Wer blieb, der jubelte

Zu Peyroux' eigentümlichem Stil gehören jähe Ausbrüche und plötzliches kunstvolles Verstummen. Ihr schläfriger, doch verführerischer Duktus sorgte allerdings in der Oper für gnadenlose Auslese. Während die einen grummelnd von dannen zogen, bejubelten die anderen die Performance um so lauter. Hässliche Kulturkampf-Atmosphäre breitete sich aus.
Peyroux versuchte, ihr Erstaunen darüber diskret zu verbergen. „I usually sing love songs or drinking songs“, plauderte sie, „but the next song is about love and money. Why not?“ Es folgte das sanft pulsierende „The Kind You Can't Afford“, eines von mehreren Liedern, die sie jüngst mit Ex-Rolling-Stone Bill Wyman komponiert hat. Seine liebevoll polierte Anmutung erinnerte an die besten Steely-Dan-Songs. Als Beinah-Reggae bezauberte das humorvolle „Don't Pick A Fight With A Poet“, das arme Dichter als schlaue Überlebenskünstler zeigt. Auch düstere Szenarien wie „Ophelia“ und „Love In Vain“ charmierten dank Peyroux' eigentümlicher Stimme.

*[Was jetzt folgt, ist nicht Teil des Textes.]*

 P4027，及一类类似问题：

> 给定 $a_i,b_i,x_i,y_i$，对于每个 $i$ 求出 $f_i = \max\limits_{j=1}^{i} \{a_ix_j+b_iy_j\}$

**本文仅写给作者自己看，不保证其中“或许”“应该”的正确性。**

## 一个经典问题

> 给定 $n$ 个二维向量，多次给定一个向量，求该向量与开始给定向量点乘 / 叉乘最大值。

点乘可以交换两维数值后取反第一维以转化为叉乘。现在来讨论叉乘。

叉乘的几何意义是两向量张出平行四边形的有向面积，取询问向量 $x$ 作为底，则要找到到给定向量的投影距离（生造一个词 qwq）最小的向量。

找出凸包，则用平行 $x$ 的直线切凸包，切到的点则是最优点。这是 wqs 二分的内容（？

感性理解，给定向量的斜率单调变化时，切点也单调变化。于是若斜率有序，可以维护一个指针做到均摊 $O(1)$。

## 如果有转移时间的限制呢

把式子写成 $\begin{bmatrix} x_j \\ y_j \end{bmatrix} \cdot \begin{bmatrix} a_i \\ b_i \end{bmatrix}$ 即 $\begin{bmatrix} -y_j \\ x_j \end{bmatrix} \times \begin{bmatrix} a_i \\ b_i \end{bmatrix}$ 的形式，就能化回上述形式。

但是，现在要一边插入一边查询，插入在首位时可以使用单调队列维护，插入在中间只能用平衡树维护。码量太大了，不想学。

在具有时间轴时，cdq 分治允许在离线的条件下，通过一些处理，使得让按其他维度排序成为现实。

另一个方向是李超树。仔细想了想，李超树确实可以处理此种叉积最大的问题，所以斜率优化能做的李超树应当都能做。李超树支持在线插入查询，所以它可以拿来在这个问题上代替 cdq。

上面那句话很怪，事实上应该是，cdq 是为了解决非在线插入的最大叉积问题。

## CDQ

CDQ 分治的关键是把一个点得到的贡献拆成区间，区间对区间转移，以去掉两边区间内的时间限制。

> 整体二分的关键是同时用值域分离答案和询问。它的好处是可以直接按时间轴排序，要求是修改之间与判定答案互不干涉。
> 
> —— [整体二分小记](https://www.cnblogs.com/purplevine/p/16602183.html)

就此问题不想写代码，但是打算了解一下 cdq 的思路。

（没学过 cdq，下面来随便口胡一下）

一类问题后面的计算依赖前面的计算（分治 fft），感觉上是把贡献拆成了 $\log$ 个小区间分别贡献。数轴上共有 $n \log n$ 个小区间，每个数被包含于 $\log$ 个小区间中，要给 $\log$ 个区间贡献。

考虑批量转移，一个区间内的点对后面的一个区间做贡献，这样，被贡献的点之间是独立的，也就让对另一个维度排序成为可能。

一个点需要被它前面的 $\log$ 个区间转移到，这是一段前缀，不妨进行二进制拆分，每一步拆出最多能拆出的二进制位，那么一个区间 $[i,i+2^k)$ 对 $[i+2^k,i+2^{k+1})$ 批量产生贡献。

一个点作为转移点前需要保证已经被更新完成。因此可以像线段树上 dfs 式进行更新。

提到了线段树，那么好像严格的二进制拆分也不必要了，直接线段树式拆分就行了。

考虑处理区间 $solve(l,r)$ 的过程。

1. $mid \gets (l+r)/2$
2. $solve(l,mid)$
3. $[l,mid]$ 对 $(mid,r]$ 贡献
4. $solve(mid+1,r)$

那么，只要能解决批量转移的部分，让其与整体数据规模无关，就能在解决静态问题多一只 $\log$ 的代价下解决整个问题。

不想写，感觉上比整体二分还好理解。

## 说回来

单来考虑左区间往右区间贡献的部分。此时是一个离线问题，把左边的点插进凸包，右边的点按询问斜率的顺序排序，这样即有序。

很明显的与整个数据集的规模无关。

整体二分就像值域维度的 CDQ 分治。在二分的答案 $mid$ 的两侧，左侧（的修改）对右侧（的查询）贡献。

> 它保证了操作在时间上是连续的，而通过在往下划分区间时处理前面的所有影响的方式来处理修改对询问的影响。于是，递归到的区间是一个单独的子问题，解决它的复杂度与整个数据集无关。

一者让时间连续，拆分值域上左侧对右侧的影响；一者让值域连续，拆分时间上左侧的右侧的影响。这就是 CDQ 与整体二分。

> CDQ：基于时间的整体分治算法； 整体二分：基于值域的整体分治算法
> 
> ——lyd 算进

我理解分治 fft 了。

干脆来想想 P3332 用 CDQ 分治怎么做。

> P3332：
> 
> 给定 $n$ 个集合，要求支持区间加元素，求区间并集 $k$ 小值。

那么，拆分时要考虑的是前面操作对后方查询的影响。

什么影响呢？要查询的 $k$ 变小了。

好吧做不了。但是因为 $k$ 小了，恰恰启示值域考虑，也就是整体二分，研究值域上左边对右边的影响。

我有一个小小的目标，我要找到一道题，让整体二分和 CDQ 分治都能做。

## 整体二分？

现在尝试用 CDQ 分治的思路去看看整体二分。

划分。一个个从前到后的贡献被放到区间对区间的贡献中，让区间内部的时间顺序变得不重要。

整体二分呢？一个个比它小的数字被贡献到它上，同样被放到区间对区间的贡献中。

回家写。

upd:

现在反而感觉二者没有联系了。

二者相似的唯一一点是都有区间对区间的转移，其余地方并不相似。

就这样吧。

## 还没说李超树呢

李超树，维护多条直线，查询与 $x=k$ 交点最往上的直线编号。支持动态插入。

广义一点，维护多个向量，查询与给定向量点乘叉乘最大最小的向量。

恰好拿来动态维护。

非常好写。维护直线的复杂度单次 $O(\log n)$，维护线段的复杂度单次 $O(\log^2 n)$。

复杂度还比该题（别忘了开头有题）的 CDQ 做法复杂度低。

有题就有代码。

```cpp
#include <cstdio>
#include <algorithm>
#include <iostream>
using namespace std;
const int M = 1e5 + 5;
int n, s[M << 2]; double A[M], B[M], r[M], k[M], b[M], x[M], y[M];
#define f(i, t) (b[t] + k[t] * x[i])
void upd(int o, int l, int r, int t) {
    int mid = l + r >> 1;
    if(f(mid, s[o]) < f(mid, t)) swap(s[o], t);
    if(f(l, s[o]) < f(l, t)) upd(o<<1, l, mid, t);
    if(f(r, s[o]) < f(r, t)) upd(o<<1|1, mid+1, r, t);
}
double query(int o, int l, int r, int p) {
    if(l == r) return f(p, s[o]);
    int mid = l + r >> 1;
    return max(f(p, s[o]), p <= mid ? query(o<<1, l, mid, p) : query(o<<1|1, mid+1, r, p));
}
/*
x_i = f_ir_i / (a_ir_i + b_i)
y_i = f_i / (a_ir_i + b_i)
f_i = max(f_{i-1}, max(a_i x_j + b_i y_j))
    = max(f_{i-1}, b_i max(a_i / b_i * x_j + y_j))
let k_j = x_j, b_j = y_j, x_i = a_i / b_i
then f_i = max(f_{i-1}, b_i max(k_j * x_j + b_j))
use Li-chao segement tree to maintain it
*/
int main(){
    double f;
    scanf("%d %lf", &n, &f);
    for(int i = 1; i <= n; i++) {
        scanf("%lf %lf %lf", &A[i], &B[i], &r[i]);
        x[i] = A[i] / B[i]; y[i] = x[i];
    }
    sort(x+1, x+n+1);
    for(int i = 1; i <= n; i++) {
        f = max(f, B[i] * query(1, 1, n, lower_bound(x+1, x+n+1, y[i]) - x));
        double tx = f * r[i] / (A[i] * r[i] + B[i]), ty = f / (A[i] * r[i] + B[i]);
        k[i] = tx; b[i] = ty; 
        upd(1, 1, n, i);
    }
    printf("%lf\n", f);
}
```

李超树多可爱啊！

Nur selten verließ sie sich noch auf die Magie von Coverversionen. Cohens „Dance Me To The End Of Love“ brachte sie eher pflichtschuldig als aus Neigung. Punkto Fremdmaterial blühte sie allein in den französischen Chansons auf. Gainsbourgs „La Javanaise“ und der als Zugabe gereichte Josephine-Baker-Klassiker „J'ai Deux Amours“ krallten sich mit sanfter Gewalt in die Gehörgänge. Fazit: ein intensiver Abend, der sich ein aufmerksameres Publikum verdient hätte. (Samir H. Köck)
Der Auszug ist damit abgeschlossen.